I for one, am exhausted of hearing so much about the Celtics and the ressurrection of Garnett these days. The Celtics current influx of fairweather fans began chanting "MVP" while the panderingly passionate Garnett shot "emotional" free throws, but one wonders whether they were actually directing those accented chants towards the Juice. The Wizards were never scared of Garnett, not when he constantly whined to officials whenever they would have the nerve to whistle him for making stink faces while fouling, not while Brendan Haywood and Andray Blatche were hounding him, not while Antawn Jamison was putting his misses back into the hoop, accidentally. I believe Caron emphatically wrestled away that most-valuable tag, especially after throwing one down directly in KG's grill, and swatting grovelling Garnett (called a foul by officials).
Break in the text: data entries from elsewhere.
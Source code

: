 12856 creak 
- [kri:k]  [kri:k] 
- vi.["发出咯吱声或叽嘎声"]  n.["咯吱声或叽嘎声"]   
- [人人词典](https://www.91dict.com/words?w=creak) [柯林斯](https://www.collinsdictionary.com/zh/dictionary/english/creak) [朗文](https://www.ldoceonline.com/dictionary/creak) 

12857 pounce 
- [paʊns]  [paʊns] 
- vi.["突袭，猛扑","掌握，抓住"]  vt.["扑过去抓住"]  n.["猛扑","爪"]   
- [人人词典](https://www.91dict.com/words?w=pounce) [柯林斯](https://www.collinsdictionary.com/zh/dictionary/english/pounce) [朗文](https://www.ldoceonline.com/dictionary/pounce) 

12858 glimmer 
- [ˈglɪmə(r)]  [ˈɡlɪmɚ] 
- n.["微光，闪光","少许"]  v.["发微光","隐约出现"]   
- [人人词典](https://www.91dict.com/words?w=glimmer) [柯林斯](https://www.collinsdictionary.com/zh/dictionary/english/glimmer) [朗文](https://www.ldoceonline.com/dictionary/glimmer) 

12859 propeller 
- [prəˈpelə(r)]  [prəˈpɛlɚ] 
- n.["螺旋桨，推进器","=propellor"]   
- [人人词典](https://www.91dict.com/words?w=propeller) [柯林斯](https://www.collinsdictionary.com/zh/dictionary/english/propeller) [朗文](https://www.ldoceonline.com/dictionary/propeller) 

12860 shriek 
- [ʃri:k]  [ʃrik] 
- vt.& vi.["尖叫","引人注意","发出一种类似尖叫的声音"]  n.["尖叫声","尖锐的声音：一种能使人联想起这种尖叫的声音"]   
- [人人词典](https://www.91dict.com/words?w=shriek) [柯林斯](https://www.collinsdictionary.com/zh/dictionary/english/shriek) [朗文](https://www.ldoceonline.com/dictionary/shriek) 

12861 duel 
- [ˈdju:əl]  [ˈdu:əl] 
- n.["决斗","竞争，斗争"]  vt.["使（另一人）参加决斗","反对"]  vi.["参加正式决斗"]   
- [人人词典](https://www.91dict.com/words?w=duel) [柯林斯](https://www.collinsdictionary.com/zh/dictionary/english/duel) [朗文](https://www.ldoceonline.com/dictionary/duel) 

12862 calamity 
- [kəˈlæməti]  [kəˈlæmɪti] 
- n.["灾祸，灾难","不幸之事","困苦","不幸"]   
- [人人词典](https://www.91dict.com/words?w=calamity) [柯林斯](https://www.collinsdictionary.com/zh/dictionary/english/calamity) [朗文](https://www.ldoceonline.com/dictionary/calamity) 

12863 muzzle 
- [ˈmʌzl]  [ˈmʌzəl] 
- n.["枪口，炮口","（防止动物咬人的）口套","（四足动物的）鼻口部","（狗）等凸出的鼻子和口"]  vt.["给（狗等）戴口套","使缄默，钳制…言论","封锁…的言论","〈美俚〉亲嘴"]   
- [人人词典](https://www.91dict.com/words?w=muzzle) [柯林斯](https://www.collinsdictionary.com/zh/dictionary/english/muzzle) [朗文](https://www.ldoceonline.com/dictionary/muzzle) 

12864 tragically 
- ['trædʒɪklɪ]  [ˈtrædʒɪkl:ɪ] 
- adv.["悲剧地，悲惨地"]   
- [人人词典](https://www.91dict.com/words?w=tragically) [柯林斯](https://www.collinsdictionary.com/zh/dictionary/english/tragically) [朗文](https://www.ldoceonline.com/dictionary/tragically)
Frankly, I'd rather have the Wizards current big three (replacing the hobbling Gilbert with Deshawn) than the Celtics trumped-up trio (THERES A CUTE NICKNAME). I don't see Garnett finishing the game off without help from his official friends. Caron had the officials playing "sixth-man" to the Celtics last night, but he still forced steals off of Pierce and drove past Ray Allen to extend the improbable 19-5 run. Faking passion may help some, but people don't need for Caron to display his 'tensity in an attention-whorish manner a la KG. They know his rep, they know he doesn't beg for trades, having moved cities three times. They know he doesn't only play well during a contract-year, having displayed his best ball-playing post-signing of a new deal. When Caron is on TNT, he is not for hogging the spotlight, shedding tears for John Thompson on the construction of his team (he saves his tears for Oprah). No, Caron sees the adversity provided by an extended Gilbert Arenas absence and pounces on it like he would pounce on a loose ball unearthed from Paul Pierce (or one that has sprung from Brendan Haywood's "hands"). He takes over the team and leads them to the fourth-best record in the east, fast approaching the always hot-starting, then eventually fizzling Orlando Magic.



With Caron at the helm, this team has not only stay afloat, but it has excelled. This team will be a juggernaut when Gilbert returns.

1 comment:

Dtodd said...

Great post! Love it. Man Pierce and Garnett whined their way through both of those games. What a couple of babies.